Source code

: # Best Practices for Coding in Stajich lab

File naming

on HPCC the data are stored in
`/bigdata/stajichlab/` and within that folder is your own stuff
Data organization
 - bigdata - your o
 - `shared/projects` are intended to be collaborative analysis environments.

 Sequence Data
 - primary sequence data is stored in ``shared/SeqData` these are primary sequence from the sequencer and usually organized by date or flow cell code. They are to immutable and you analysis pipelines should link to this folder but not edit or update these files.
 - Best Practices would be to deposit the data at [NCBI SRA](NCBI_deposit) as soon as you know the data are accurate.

__ABOUT THIS TASK__: Output the entries above in their entirety, exactly as written.

__EXERCISE RESULT__:
Source code

: # Best Practices for Coding in Stajich lab

File naming

on HPCC the data are stored in
`/bigdata/stajichlab/` and within that folder is your own stuff
Data organization
 - bigdata - your o
 - `shared/projects` are intended to be collaborative analysis environments.

 Sequence Data
 - primary sequence data is stored in ``shared/SeqData` these are primary sequence from the sequencer and usually organized by date or flow cell code. They are to immutable and you analysis pipelines should link to this folder but not edit or update these files.
 - Best Practices would be to deposit the data at [NCBI SRA](NCBI_deposit) as soon as you know the data are accurate.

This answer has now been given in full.